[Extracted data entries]

☆ ☆ ☆

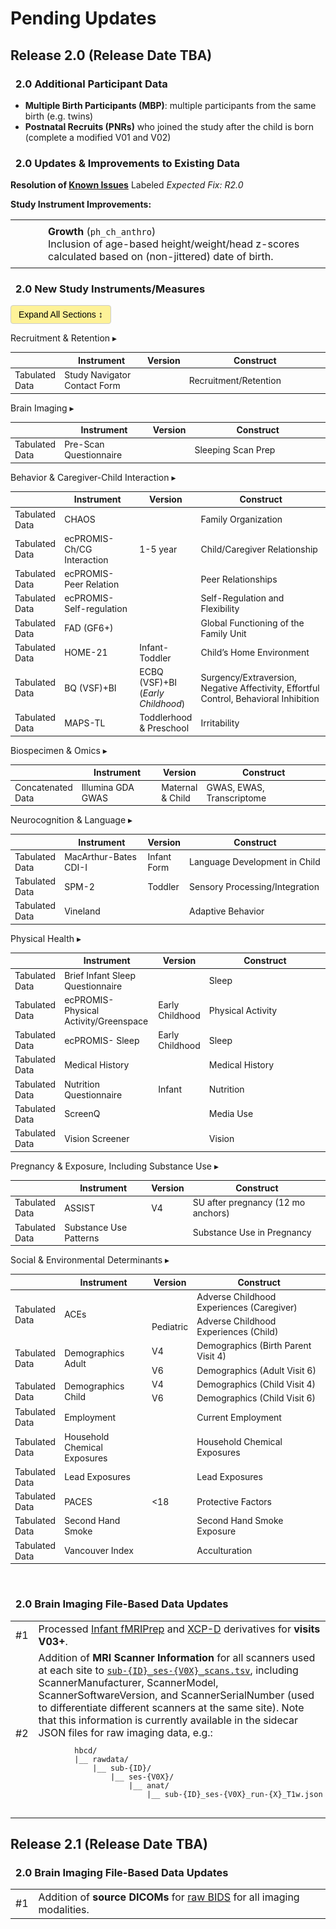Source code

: # Pending Updates

## Release 2.0 (Release Date TBA)

### <i class="fa-solid fa-arrows-rotate" style="margin-right: 8px;"></i> 2.0 Additional Participant Data 
 - **Multiple Birth Participants (MBP)**: multiple participants from the same birth (e.g. twins)
 - **Postnatal Recruits (PNRs)** who joined the study after the child is born (complete a modified V01 and V02)

### <i class="fa-solid fa-arrows-rotate" style="margin-right: 8px;"></i> 2.0 Updates & Improvements to Existing Data

<b>Resolution of <a href="../knownissues" target="_blank">Known Issues</a></b> Labeled *Expected Fix: R2.0*
<table class="table-no-vertical-lines" style="width: 100%; border-collapse: collapse; table-layout: fixed; font-size: 16px;">
<b>Study Instrument Improvements:</b>
  <tbody>
    <tr>
      <td style="width: 40px; text-align: center;">
        <a href="../../../instruments/#physhealth" target="_blank"><i class="fa fa-heart-pulse"></i></a>
      </td>
      <td style="padding: 8px 4px; vertical-align: top; word-wrap: break-word; white-space: normal;">
        <strong>Growth</strong> (<code>ph_ch_anthro</code>)<br>
        <span class="update-text">Inclusion of age-based height/weight/head z-scores calculated based on (non-jittered) date of birth.</span>
      </td>
    </tr>
</tbody>
</table>
<p></p><p></p>

### <i class="fa-solid fa-arrows-rotate" style="margin-right: 8px;"></i> 2.0 New Study Instruments/Measures

<button id="toggle-all-btn" style="
  padding: 6px 12px;
  font-size: 1em;
  border: 1px solid #ccc;
  border-radius: 4px;
  cursor: pointer;
  background-color: #ffe10066;;
">
  Expand All Sections ↕️
</button>

<div id="admin" class="table-banner" onclick="toggleCollapse(this)">
  <span class="emoji"><i class="fas fa-clipboard"></i></span>
  <span class="text-with-link">
  <span class="text">Recruitment & Retention</span>
  <a class="anchor-link" href="#admin" title="Copy link">
  <i class="fa-solid fa-link"></i>
  </a>
  </span>
  <span class="arrow">▸</span>
</div>
<div class="table-collapsible-content">
<table style="width: 100%; border-collapse: collapse; table-layout: fixed; font-size: 14px">
  <thead>
    <tr>
      <th style="width: 1%;"></th>
      <th style="width: 30%;">Instrument</th>
      <th>Version</th>
      <th style="width: 50%;">Construct</th>
    </tr>
  </thead>
  <tbody>
  <tr>
    <td><span class="tooltip tooltip-right"><i class="fa-solid fa-table"></i><span class="tooltiptext">Tabulated Data</span></span></td>
    <td>Study Navigator Contact Form</td>
    <td></td>
    <td>Recruitment/Retention</td>
  </tr>
  </tbody>
  </table>
</div>

<div id="mri" class="table-banner" onclick="toggleCollapse(this)">
  <span class="emoji"><a href="../../instruments/#mri" target="_blank"><i class="fa fa-magnet"></i></a></span>
  <span class="text-with-link">
    <span class="text">Brain Imaging</span>
    <a class="anchor-link" href="#mri" title="Copy link">
      <i class="fa-solid fa-link"></i>
    </a>
  </span>
  <span class="arrow">▸</span>
</div>
<div class="table-collapsible-content">
<table style="width: 100%; border-collapse: collapse; table-layout: fixed; font-size: 14px">
<thead>
<tr>
  <th style="width: 1%;"></th>
  <th style="width: 30%;">Instrument</th>
  <th>Version</th>
  <th style="width: 50%;">Construct</th>
</tr>
</thead>
<tr>
  <td><span class="tooltip tooltip-right"><i class="fa-solid fa-table"></i><span class="tooltiptext">Tabulated Data</span></span></td>
  <td>Pre-Scan Questionnaire</td>
  <td></td>
  <td>Sleeping Scan Prep</td>
</tr>
</tbody>
</table>
</div>

<div id="bcgi" class="table-banner" onclick="toggleCollapse(this)">
  <span class="emoji"><a href="../../instruments/#bcgi" target="_blank"><i class="fa fa-people-arrows"></i></a></span>
  <span class="text-with-link">
  <span class="text">Behavior & Caregiver-Child Interaction</span>
  <a class="anchor-link" href="#bcgi" title="Copy link">
  <i class="fa-solid fa-link"></i>
  </a>
  </span>
  <span class="arrow">▸</span>
</div>
<div class="table-collapsible-content">
<table style="width: 100%; border-collapse: collapse; table-layout: fixed; font-size: 14px">
  <thead>
    <tr>
      <th style="width: 1%;"></th>
      <th style="width: 30%;">Instrument</th>
      <th>Version</th>
      <th style="width: 50%;">Construct</th>
    </tr>
  </thead>
  <tbody>
  <tr>
    <td><span class="tooltip tooltip-right"><i class="fa-solid fa-table"></i><span class="tooltiptext">Tabulated Data</span></span></td>
    <td>CHAOS</td>
    <td></td>
    <td>Family Organization</td>
  </tr>
  <tr>
    <td><span class="tooltip tooltip-right"><i class="fa-solid fa-table"></i><span class="tooltiptext">Tabulated Data</span></span></td>
    <td>ecPROMIS-Ch/CG Interaction</td>
    <td>1-5 year</td>
    <td>Child/Caregiver Relationship</td>
  </tr>
  <tr>
    <td><span class="tooltip tooltip-right"><i class="fa-solid fa-table"></i><span class="tooltiptext">Tabulated Data</span></span></td>
    <td>ecPROMIS-Peer Relation</td>
    <td></td>
    <td>Peer Relationships</td>
  </tr>
  <tr>
    <td><span class="tooltip tooltip-right"><i class="fa-solid fa-table"></i><span class="tooltiptext">Tabulated Data</span></span></td>
    <td>ecPROMIS-Self-regulation</td>
    <td></td>
    <td>Self-Regulation and Flexibility</td>
  </tr>
  <tr>
    <td><span class="tooltip tooltip-right"><i class="fa-solid fa-table"></i><span class="tooltiptext">Tabulated Data</span></span></td>
    <td>FAD (GF6+)</td>
    <td></td>
    <td>Global Functioning of the Family Unit</td>
  </tr>
  <tr>
    <td><span class="tooltip tooltip-right"><i class="fa-solid fa-table"></i><span class="tooltiptext">Tabulated Data</span></span></td>
    <td>HOME-21</td>
    <td>Infant-Toddler</td>
    <td>Child’s Home Environment</td>
  </tr>
  <tr>
    <td><span class="tooltip tooltip-right"><i class="fa-solid fa-table"></i><span class="tooltiptext">Tabulated Data</span></span></td>
    <td>BQ (VSF)+BI</td>
    <td>ECBQ (VSF)+BI<br>(<i>Early Childhood</i>)</td>
    <td style="word-wrap: break-word; white-space: normal;">Surgency/Extraversion, Negative Affectivity, Effortful Control, Behavioral Inhibition</td>
  </tr>
  <tr>
    <td><span class="tooltip tooltip-right"><i class="fa-solid fa-table"></i><span class="tooltiptext">Tabulated Data</span></span></td>
    <td>MAPS-TL</td>
    <td>Toddlerhood & Preschool</td>
    <td>Irritability</td>
  </tr>
  </tbody>
  </table>
</div>

<div id="biospec" class="table-banner" onclick="toggleCollapse(this)">
  <span class="emoji"><a href="../../instruments/#biospec" target="_blank"><i class="fa fa-vial"></i></a></span>
  <span class="text-with-link">
  <span class="text">Biospecimen & Omics</span>
  <a class="anchor-link" href="#biospec" title="Copy link">
  <i class="fa-solid fa-link"></i>
  </a>
  </span>
  <span class="arrow">▸</span>
</div>
<div class="table-collapsible-content">
<table style="width: 100%; border-collapse: collapse; table-layout: fixed; font-size: 14px">
  <thead>
    <tr>
      <th style="width: 1%;"></th>
      <th style="width: 30%;">Instrument</th>
      <th>Version</th>
      <th style="width: 50%;">Construct</th>
    </tr>
  </thead>
  <tbody>
  <tr>
    <td><span class="tooltip tooltip-right"><i class="fas fa-layer-group"></i><span class="tooltiptext">Concatenated Data</span></span></td>
    <td>Illumina GDA GWAS</td>
    <td>Maternal & Child</td>
    <td>GWAS, EWAS, Transcriptome</td>
  </tr>
  </tbody>
  </table>
</div>

<div id="neurocog" class="table-banner" onclick="toggleCollapse(this)">
  <span class="emoji"><a href="../../instruments/#neurocog" target="_blank"><i class="fa fa-brain"></i></a></span>
  <span class="text-with-link">
  <span class="text">Neurocognition & Language</span>
  <a class="anchor-link" href="#neurocog" title="Copy link">
  <i class="fa-solid fa-link"></i>
  </a>
  </span>
  <span class="arrow">▸</span>
</div>
<div class="table-collapsible-content">
<table style="width: 100%; border-collapse: collapse; table-layout: fixed; font-size: 14px">
<thead>
  <tr>
    <th style="width: 1%;"></th>
    <th style="width: 30%;">Instrument</th>
    <th>Version</th>
    <th style="width: 50%;">Construct</th>
  </tr>
</thead>
<tbody>
<tr>
  <td><span class="tooltip tooltip-right"><i class="fa-solid fa-table"></i><span class="tooltiptext">Tabulated Data</span></span></td>
  <td>MacArthur-Bates CDI-I</td>
  <td>Infant Form</td>
  <td>Language Development in Child</td>
</tr>
<tr>
  <td><span class="tooltip tooltip-right"><i class="fa-solid fa-table"></i><span class="tooltiptext">Tabulated Data</span></span></td>
  <td>SPM-2</td>
  <td>Toddler</td>
  <td>Sensory Processing/Integration</td>
</tr>
<tr>
  <td><span class="tooltip tooltip-right"><i class="fa-solid fa-table"></i><span class="tooltiptext">Tabulated Data</span></span></td>
  <td>Vineland</td>
  <td></td>
  <td>Adaptive Behavior</td>
</tr>
</tbody>
</table>
</div>

<div id="physhealth" class="table-banner" onclick="toggleCollapse(this)">
  <span class="emoji"><a href="../../instruments/#physhealth" target="_blank"><i class="fa fa-heart-pulse"></i></a></span>
  <span class="text-with-link">
  <span class="text">Physical Health</span>
  <a class="anchor-link" href="#physhealth" title="Copy link">
  <i class="fa-solid fa-link"></i>
  </a>
  </span>
  <span class="arrow">▸</span>
</div>
<div class="table-collapsible-content">
<table style="width: 100%; border-collapse: collapse; table-layout: fixed; font-size: 14px">
<thead>
  <tr>
    <th style="width: 1%;"></th>
    <th style="width: 30%;">Instrument</th>
    <th>Version</th>
    <th style="width: 50%;">Construct</th>
  </tr>
</thead>
<tbody>
  <tr>
    <td><span class="tooltip tooltip-right"><i class="fa-solid fa-table"></i><span class="tooltiptext">Tabulated Data</span></span></td>
    <td>Brief Infant Sleep Questionnaire</td>
    <td></td>
    <td>Sleep</td>
  </tr>
  <tr>
    <td><span class="tooltip tooltip-right"><i class="fa-solid fa-table"></i><span class="tooltiptext">Tabulated Data</span></span></td>
    <td>ecPROMIS- Physical Activity/Greenspace</td>
    <td>Early Childhood</td>
    <td>Physical Activity</td>
  </tr>
  <tr>
    <td><span class="tooltip tooltip-right"><i class="fa-solid fa-table"></i><span class="tooltiptext">Tabulated Data</span></span></td>
    <td>ecPROMIS- Sleep</td>
    <td>Early Childhood</td>
    <td>Sleep</td>
  </tr>
  <tr>
    <td><span class="tooltip tooltip-right"><i class="fa-solid fa-table"></i><span class="tooltiptext">Tabulated Data</span></span></td>
    <td>Medical History</td>
    <td></td>
    <td>Medical History</td>
  </tr>
  <tr>
    <td><span class="tooltip tooltip-right"><i class="fa-solid fa-table"></i><span class="tooltiptext">Tabulated Data</span></span></td>
    <td>Nutrition Questionnaire</td>
    <td>Infant</td>
    <td>Nutrition</td>
  </tr>
  <tr>
    <td><span class="tooltip tooltip-right"><i class="fa-solid fa-table"></i><span class="tooltiptext">Tabulated Data</span></span></td>
    <td>ScreenQ</td>
    <td></td>
    <td>Media Use</td>
  </tr>
  <tr>
    <td><span class="tooltip tooltip-right"><i class="fa-solid fa-table"></i><span class="tooltiptext">Tabulated Data</span></span></td>
    <td>Vision Screener</td>
    <td></td>
    <td>Vision</td>
  </tr>
  </tbody>
</table>
</div>

<div id="pex" class="table-banner" onclick="toggleCollapse(this)">
  <span class="emoji"><a href="../../instruments/#pex" target="_blank"><i class="fa-solid fa-baby"></i></a></span>
  <span class="text-with-link">
  <span class="text">Pregnancy & Exposure, Including Substance Use</span>
  <a class="anchor-link" href="#pex" title="Copy link">
  <i class="fa-solid fa-link"></i>
  </a>
  </span>
  <span class="arrow">▸</span>
</div>
<div class="table-collapsible-content">
<table style="width: 100%; border-collapse: collapse; table-layout: fixed; font-size: 14px">
<thead>
  <tr>
    <th style="width: 1%;"></th>
    <th style="width: 30%;">Instrument</th>
    <th>Version</th>
    <th style="width: 50%;">Construct</th>
  </tr>
</thead>
<tr>
  <td><span class="tooltip tooltip-right"><i class="fa-solid fa-table"></i><span class="tooltiptext">Tabulated Data</span></span></td>
  <td>ASSIST</td>
  <td>V4</td>
  <td>SU after pregnancy (12 mo anchors)</td>
</tr>
<tr>
  <td><span class="tooltip tooltip-right"><i class="fa-solid fa-table"></i><span class="tooltiptext">Tabulated Data</span></span></td>
  <td>Substance Use Patterns</td>
  <td></td>
  <td>Substance Use in Pregnancy</td>
</tr>
</tbody>
</table>
</div>

<div id="socenvdet" class="table-banner" onclick="toggleCollapse(this)">
  <span class="emoji"><a href="../../instruments/#socenvdet" target="_blank"><i class="fas fa-city"></i></a></span>
  <span class="text-with-link">
  <span class="text">Social & Environmental Determinants</span>
  <a class="anchor-link" href="#socenvdet" title="Copy link">
  <i class="fa-solid fa-link"></i>
  </a>
  </span>
  <span class="arrow">▸</span>
</div>
<div class="table-collapsible-content">
<table style="width: 100%; border-collapse: collapse; table-layout: fixed; font-size: 14px">
  <thead>
    <tr>
      <th style="width: 1%;"></th>
      <th style="width: 30%;">Instrument</th>
      <th>Version</th>
      <th style="width: 50%;">Construct</th>
    </tr>
  </thead>
  <tbody>
      <tr>
      <td rowspan="2"><span class="tooltip tooltip-right"><i class="fa-solid fa-table"></i><span class="tooltiptext">Tabulated Data</span></span></td>
      <td rowspan="2">ACEs</td>
      <td></td>
      <td>Adverse Childhood Experiences (Caregiver)</td>
    </tr>  
    <tr>
      <td>Pediatric</td>
      <td>Adverse Childhood Experiences (Child)</td>
    </tr>  
    <tr>
      <td rowspan="2"><span class="tooltip tooltip-right"><i class="fa-solid fa-table"></i><span class="tooltiptext">Tabulated Data</span></span></td>
      <td rowspan="2">Demographics Adult</td>
      <td>V4</td>
      <td>Demographics (Birth Parent Visit 4)</td>
    </tr> 
    <tr>
      <td>V6</td>
      <td>Demographics (Adult Visit 6)</td>
    </tr> 
    <tr>
      <td rowspan="2"><span class="tooltip tooltip-right"><i class="fa-solid fa-table"></i><span class="tooltiptext">Tabulated Data</span></span></td>
      <td rowspan="2">Demographics Child</td>
      <td>V4</td>
      <td>Demographics (Child Visit 4)</td>
    </tr> 
    <tr>
      <td>V6</td>
      <td>Demographics (Child Visit 6)</td>
    </tr>  
    <tr>
      <td><span class="tooltip tooltip-right"><i class="fa-solid fa-table"></i><span class="tooltiptext">Tabulated Data</span></span></td>
      <td>Employment</td>
      <td></td>
      <td>Current Employment</td>
    </tr>  
    <tr>
      <td><span class="tooltip tooltip-right"><i class="fa-solid fa-table"></i><span class="tooltiptext">Tabulated Data</span></span></td>
      <td style="word-wrap: break-word; white-space: normal;">Household Chemical Exposures</td>
      <td></td>
      <td>Household Chemical Exposures</td>
    </tr>   
    <tr>
      <td><span class="tooltip tooltip-right"><i class="fa-solid fa-table"></i><span class="tooltiptext">Tabulated Data</span></span></td>
      <td>Lead Exposures</td>
      <td></td>
      <td>Lead Exposures</td>
    </tr> 
    <tr>
      <td><span class="tooltip tooltip-right"><i class="fa-solid fa-table"></i><span class="tooltiptext">Tabulated Data</span></span></td>
      <td>PACES</td>
      <td>&lt;18</td>
      <td>Protective Factors</td>
    </tr>  
    <tr>
      <td><span class="tooltip tooltip-right"><i class="fa-solid fa-table"></i><span class="tooltiptext">Tabulated Data</span></span></td>
      <td>Second Hand Smoke</td>
      <td></td>
      <td>Second Hand Smoke Exposure</td>
    </tr>     
    <tr>
      <td><span class="tooltip tooltip-right"><i class="fa-solid fa-table"></i><span class="tooltiptext">Tabulated Data</span></span></td>
      <td>Vancouver Index</td>
      <td></td>
      <td>Acculturation</td>
    </tr>             
  </tbody>
  </table>
</div>
<br>

### <i class="fa-solid fa-arrows-rotate" style="margin-right: 8px;"></i> 2.0 Brain Imaging File-Based Data Updates

<table class="table-no-vertical-lines" style="width: 100%; border-collapse: collapse; table-layout: fixed; font-size: 16px;">
<tbody>
<tr>
  <td>#1</td>
  <td>Processed <a href="../../instruments/mri/fmri/#nibabies" target="_blank" rel="noopener noreferrer">Infant fMRIPrep</a> and <a href="../../instruments/mri/fmri/#xcpd" target="_blank" rel="noopener noreferrer">XCP-D</a> derivatives for <strong>visits V03+</strong>.</td>
</tr>
<tr>
  <td>#2</td>
  <td style="word-wrap: break-word; white-space: normal;">Addition of <strong>MRI Scanner Information</strong> for all scanners used at each site to <a href="../../datacuration/file-based-data/#participant-session-scan-level-data" target="_blank"><code>sub-{ID}_ses-{V0X}_scans.tsv</code></a>, including ScannerManufacturer, ScannerModel, ScannerSoftwareVersion, and ScannerSerialNumber (used to differentiate different scanners at the same site). Note that this information is currently available in the sidecar JSON files for raw imaging data, e.g.:
  <pre style="font-size: 12px;">
        hbcd/
        |__ rawdata/ 
            |__ sub-{ID}/
                |__ ses-{V0X}/
                    |__ anat/
                        |__ sub-{ID}_ses-{V0X}_run-{X}_T1w.json
        </pre>
  </td>
</tr>
</tbody>
</table>

## Release 2.1 (Release Date TBA)

### <i class="fa-solid fa-arrows-rotate" style="margin-right: 8px;"></i> 2.0 Brain Imaging File-Based Data Updates

<table class="table-no-vertical-lines" style="width: 100%; border-collapse: collapse; table-layout: fixed; font-size: 16px;">
<tbody>
<tr>
  <td>#1</td>
  <td>Addition of <strong>source DICOMs</strong> for <a href="../../datacuration/file-based-data/#raw-bids" target="_blank">raw BIDS</a> for all imaging modalities.</td>
</tr>
</tbody>
</table>

<br>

☆ ☆ ☆

(Directions for this task) Your reply is to repeat, unchanged, the lines above running from the one with "<td>Pre-Scan Questionnaire</td>" up to and including the one with "<td>ecPROMIS-Self-regulation</td>".

(Output for this exercise)
  <td>Pre-Scan Questionnaire</td>
  <td></td>
  <td>Sleeping Scan Prep</td>
</tr>
</tbody>
</table>
</div>

<div id="bcgi" class="table-banner" onclick="toggleCollapse(this)">
  <span class="emoji"><a href="../../instruments/#bcgi" target="_blank"><i class="fa fa-people-arrows"></i></a></span>
  <span class="text-with-link">
  <span class="text">Behavior & Caregiver-Child Interaction</span>
  <a class="anchor-link" href="#bcgi" title="Copy link">
  <i class="fa-solid fa-link"></i>
  </a>
  </span>
  <span class="arrow">▸</span>
</div>
<div class="table-collapsible-content">
<table style="width: 100%; border-collapse: collapse; table-layout: fixed; font-size: 14px">
  <thead>
    <tr>
      <th style="width: 1%;"></th>
      <th style="width: 30%;">Instrument</th>
      <th>Version</th>
      <th style="width: 50%;">Construct</th>
    </tr>
  </thead>
  <tbody>
  <tr>
    <td><span class="tooltip tooltip-right"><i class="fa-solid fa-table"></i><span class="tooltiptext">Tabulated Data</span></span></td>
    <td>CHAOS</td>
    <td></td>
    <td>Family Organization</td>
  </tr>
  <tr>
    <td><span class="tooltip tooltip-right"><i class="fa-solid fa-table"></i><span class="tooltiptext">Tabulated Data</span></span></td>
    <td>ecPROMIS-Ch/CG Interaction</td>
    <td>1-5 year</td>
    <td>Child/Caregiver Relationship</td>
  </tr>
  <tr>
    <td><span class="tooltip tooltip-right"><i class="fa-solid fa-table"></i><span class="tooltiptext">Tabulated Data</span></span></td>
    <td>ecPROMIS-Peer Relation</td>
    <td></td>
    <td>Peer Relationships</td>
  </tr>
  <tr>
    <td><span class="tooltip tooltip-right"><i class="fa-solid fa-table"></i><span class="tooltiptext">Tabulated Data</span></span></td>
    <td>ecPROMIS-Self-regulation</td>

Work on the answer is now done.